*** Opening Records for processing ***

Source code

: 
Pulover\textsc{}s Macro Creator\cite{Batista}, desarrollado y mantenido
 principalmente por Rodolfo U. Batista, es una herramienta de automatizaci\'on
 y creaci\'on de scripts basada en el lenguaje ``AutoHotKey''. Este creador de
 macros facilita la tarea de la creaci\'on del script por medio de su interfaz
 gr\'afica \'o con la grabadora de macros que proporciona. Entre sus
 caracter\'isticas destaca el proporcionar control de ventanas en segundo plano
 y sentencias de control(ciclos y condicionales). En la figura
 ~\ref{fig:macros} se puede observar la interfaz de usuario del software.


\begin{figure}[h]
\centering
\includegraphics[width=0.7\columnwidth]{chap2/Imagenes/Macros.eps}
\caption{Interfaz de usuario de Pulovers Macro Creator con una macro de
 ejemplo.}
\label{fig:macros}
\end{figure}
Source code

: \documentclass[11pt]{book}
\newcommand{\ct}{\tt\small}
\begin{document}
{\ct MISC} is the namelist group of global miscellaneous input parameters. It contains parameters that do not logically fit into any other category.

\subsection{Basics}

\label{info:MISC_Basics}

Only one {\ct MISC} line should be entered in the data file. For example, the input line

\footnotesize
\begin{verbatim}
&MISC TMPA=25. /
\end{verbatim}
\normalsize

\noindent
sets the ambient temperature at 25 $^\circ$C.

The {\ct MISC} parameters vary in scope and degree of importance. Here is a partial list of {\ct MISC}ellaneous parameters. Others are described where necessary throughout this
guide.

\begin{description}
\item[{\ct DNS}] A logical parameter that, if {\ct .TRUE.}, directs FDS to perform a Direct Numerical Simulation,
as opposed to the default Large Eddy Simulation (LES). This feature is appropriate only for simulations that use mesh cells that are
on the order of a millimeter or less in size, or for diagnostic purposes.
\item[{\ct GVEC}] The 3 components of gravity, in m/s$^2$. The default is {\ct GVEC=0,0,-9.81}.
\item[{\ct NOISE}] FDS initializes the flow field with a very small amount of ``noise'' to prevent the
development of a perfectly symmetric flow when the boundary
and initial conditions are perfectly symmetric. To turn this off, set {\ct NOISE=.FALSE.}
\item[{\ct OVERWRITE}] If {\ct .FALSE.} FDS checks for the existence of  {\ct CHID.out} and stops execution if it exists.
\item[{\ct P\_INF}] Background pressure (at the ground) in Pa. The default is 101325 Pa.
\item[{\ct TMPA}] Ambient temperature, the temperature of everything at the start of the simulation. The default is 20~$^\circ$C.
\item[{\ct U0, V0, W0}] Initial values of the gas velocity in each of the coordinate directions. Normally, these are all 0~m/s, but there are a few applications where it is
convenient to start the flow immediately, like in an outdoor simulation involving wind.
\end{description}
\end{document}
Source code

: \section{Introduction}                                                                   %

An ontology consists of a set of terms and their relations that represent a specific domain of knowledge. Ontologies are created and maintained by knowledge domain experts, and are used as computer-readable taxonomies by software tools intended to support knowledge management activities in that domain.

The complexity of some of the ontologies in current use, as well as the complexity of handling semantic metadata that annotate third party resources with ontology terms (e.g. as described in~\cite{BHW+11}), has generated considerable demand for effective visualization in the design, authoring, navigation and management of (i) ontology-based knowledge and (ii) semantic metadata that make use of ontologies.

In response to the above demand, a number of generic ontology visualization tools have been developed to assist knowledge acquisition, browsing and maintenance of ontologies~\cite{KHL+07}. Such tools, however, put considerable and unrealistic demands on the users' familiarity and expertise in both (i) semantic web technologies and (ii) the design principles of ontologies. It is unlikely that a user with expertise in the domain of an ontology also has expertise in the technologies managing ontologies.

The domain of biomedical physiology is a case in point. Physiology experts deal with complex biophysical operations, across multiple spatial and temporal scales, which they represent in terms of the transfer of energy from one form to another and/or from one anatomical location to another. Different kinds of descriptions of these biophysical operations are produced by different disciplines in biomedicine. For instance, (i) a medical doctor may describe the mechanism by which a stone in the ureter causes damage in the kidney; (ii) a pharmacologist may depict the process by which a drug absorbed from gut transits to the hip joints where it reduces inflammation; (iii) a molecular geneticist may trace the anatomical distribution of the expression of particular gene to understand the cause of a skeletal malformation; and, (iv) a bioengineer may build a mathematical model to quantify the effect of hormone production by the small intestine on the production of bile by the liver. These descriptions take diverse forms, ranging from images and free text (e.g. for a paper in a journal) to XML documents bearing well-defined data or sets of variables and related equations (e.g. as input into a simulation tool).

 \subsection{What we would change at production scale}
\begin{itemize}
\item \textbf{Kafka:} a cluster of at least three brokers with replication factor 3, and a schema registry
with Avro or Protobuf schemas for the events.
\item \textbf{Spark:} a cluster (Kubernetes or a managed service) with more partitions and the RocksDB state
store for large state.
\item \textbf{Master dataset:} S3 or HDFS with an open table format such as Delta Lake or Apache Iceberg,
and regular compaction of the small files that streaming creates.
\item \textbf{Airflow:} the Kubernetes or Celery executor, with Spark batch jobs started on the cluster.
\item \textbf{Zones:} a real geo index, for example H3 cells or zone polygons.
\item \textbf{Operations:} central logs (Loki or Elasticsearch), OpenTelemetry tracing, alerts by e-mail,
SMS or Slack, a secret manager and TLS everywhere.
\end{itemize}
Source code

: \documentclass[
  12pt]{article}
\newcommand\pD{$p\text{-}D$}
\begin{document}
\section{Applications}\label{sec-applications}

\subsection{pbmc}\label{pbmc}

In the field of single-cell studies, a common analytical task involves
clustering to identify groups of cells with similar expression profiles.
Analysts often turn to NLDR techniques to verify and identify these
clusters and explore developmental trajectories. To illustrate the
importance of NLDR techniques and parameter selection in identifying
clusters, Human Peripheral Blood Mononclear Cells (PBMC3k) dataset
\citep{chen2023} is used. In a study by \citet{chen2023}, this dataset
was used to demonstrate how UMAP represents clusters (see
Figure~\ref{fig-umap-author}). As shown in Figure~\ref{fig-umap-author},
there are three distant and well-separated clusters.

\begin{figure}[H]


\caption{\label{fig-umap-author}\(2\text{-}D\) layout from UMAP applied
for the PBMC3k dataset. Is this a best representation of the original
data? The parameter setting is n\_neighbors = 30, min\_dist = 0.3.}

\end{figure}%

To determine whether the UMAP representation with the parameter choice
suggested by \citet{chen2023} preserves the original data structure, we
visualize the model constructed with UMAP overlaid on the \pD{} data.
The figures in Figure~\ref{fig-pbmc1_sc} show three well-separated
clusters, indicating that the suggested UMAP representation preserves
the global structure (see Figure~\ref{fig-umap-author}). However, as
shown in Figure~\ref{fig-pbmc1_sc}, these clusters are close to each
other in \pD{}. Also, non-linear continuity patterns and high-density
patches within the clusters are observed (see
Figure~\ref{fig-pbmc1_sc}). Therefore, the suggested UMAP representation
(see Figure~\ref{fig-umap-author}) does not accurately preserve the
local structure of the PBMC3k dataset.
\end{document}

*** Closing Records for processing ***

*What to do:* Transcribe the listing. Every line must match exactly.

*Reply to the exercise:*
Source code

: 
Pulover\textsc{}s Macro Creator\cite{Batista}, desarrollado y mantenido
 principalmente por Rodolfo U. Batista, es una herramienta de automatizaci\'on
 y creaci\'on de scripts basada en el lenguaje ``AutoHotKey''. Este creador de
 macros facilita la tarea de la creaci\'on del script por medio de su interfaz
 gr\'afica \'o con la grabadora de macros que proporciona. Entre sus
 caracter\'isticas destaca el proporcionar control de ventanas en segundo plano
 y sentencias de control(ciclos y condicionales). En la figura
 ~\ref{fig:macros} se puede observar la interfaz de usuario del software.


\begin{figure}[h]
\centering
\includegraphics[width=0.7\columnwidth]{chap2/Imagenes/Macros.eps}
\caption{Interfaz de usuario de Pulovers Macro Creator con una macro de
 ejemplo.}
\label{fig:macros}
\end{figure}
Source code

: \documentclass[11pt]{book}
\newcommand{\ct}{\tt\small}
\begin{document}
{\ct MISC} is the namelist group of global miscellaneous input parameters. It contains parameters that do not logically fit into any other category.

\subsection{Basics}

\label{info:MISC_Basics}

Only one {\ct MISC} line should be entered in the data file. For example, the input line

\footnotesize
\begin{verbatim}
&MISC TMPA=25. /
\end{verbatim}
\normalsize

\noindent
sets the ambient temperature at 25 $^\circ$C.

The {\ct MISC} parameters vary in scope and degree of importance. Here is a partial list of {\ct MISC}ellaneous parameters. Others are described where necessary throughout this
guide.

\begin{description}
\item[{\ct DNS}] A logical parameter that, if {\ct .TRUE.}, directs FDS to perform a Direct Numerical Simulation,
as opposed to the default Large Eddy Simulation (LES). This feature is appropriate only for simulations that use mesh cells that are
on the order of a millimeter or less in size, or for diagnostic purposes.
\item[{\ct GVEC}] The 3 components of gravity, in m/s$^2$. The default is {\ct GVEC=0,0,-9.81}.
\item[{\ct NOISE}] FDS initializes the flow field with a very small amount of ``noise'' to prevent the
development of a perfectly symmetric flow when the boundary
and initial conditions are perfectly symmetric. To turn this off, set {\ct NOISE=.FALSE.}
\item[{\ct OVERWRITE}] If {\ct .FALSE.} FDS checks for the existence of  {\ct CHID.out} and stops execution if it exists.
\item[{\ct P\_INF}] Background pressure (at the ground) in Pa. The default is 101325 Pa.
\item[{\ct TMPA}] Ambient temperature, the temperature of everything at the start of the simulation. The default is 20~$^\circ$C.
\item[{\ct U0, V0, W0}] Initial values of the gas velocity in each of the coordinate directions. Normally, these are all 0~m/s, but there are a few applications where it is
convenient to start the flow immediately, like in an outdoor simulation involving wind.
\end{description}
\end{document}
Source code

: \section{Introduction}                                                                   %

An ontology consists of a set of terms and their relations that represent a specific domain of knowledge. Ontologies are created and maintained by knowledge domain experts, and are used as computer-readable taxonomies by software tools intended to support knowledge management activities in that domain.

The complexity of some of the ontologies in current use, as well as the complexity of handling semantic metadata that annotate third party resources with ontology terms (e.g. as described in~\cite{BHW+11}), has generated considerable demand for effective visualization in the design, authoring, navigation and management of (i) ontology-based knowledge and (ii) semantic metadata that make use of ontologies.

In response to the above demand, a number of generic ontology visualization tools have been developed to assist knowledge acquisition, browsing and maintenance of ontologies~\cite{KHL+07}. Such tools, however, put considerable and unrealistic demands on the users' familiarity and expertise in both (i) semantic web technologies and (ii) the design principles of ontologies. It is unlikely that a user with expertise in the domain of an ontology also has expertise in the technologies managing ontologies.

The domain of biomedical physiology is a case in point. Physiology experts deal with complex biophysical operations, across multiple spatial and temporal scales, which they represent in terms of the transfer of energy from one form to another and/or from one anatomical location to another. Different kinds of descriptions of these biophysical operations are produced by different disciplines in biomedicine. For instance, (i) a medical doctor may describe the mechanism by which a stone in the ureter causes damage in the kidney; (ii) a pharmacologist may depict the process by which a drug absorbed from gut transits to the hip joints where it reduces inflammation; (iii) a molecular geneticist may trace the anatomical distribution of the expression of particular gene to understand the cause of a skeletal malformation; and, (iv) a bioengineer may build a mathematical model to quantify the effect of hormone production by the small intestine on the production of bile by the liver. These descriptions take diverse forms, ranging from images and free text (e.g. for a paper in a journal) to XML documents bearing well-defined data or sets of variables and related equations (e.g. as input into a simulation tool).

 \subsection{What we would change at production scale}
\begin{itemize}
\item \textbf{Kafka:} a cluster of at least three brokers with replication factor 3, and a schema registry
with Avro or Protobuf schemas for the events.
\item \textbf{Spark:} a cluster (Kubernetes or a managed service) with more partitions and the RocksDB state
store for large state.
\item \textbf{Master dataset:} S3 or HDFS with an open table format such as Delta Lake or Apache Iceberg,
and regular compaction of the small files that streaming creates.
\item \textbf{Airflow:} the Kubernetes or Celery executor, with Spark batch jobs started on the cluster.
\item \textbf{Zones:} a real geo index, for example H3 cells or zone polygons.
\item \textbf{Operations:} central logs (Loki or Elasticsearch), OpenTelemetry tracing, alerts by e-mail,
SMS or Slack, a secret manager and TLS everywhere.
\end{itemize}
Source code

: \documentclass[
  12pt]{article}
\newcommand\pD{$p\text{-}D$}
\begin{document}
\section{Applications}\label{sec-applications}

\subsection{pbmc}\label{pbmc}

In the field of single-cell studies, a common analytical task involves
clustering to identify groups of cells with similar expression profiles.
Analysts often turn to NLDR techniques to verify and identify these
clusters and explore developmental trajectories. To illustrate the
importance of NLDR techniques and parameter selection in identifying
clusters, Human Peripheral Blood Mononclear Cells (PBMC3k) dataset
\citep{chen2023} is used. In a study by \citet{chen2023}, this dataset
was used to demonstrate how UMAP represents clusters (see
Figure~\ref{fig-umap-author}). As shown in Figure~\ref{fig-umap-author},
there are three distant and well-separated clusters.

\begin{figure}[H]


\caption{\label{fig-umap-author}\(2\text{-}D\) layout from UMAP applied
for the PBMC3k dataset. Is this a best representation of the original
data? The parameter setting is n\_neighbors = 30, min\_dist = 0.3.}

\end{figure}%

To determine whether the UMAP representation with the parameter choice
suggested by \citet{chen2023} preserves the original data structure, we
visualize the model constructed with UMAP overlaid on the \pD{} data.
The figures in Figure~\ref{fig-pbmc1_sc} show three well-separated
clusters, indicating that the suggested UMAP representation preserves
the global structure (see Figure~\ref{fig-umap-author}). However, as
shown in Figure~\ref{fig-pbmc1_sc}, these clusters are close to each
other in \pD{}. Also, non-linear continuity patterns and high-density
patches within the clusters are observed (see
Figure~\ref{fig-pbmc1_sc}). Therefore, the suggested UMAP representation
(see Figure~\ref{fig-umap-author}) does not accurately preserve the
local structure of the PBMC3k dataset.
\end{document}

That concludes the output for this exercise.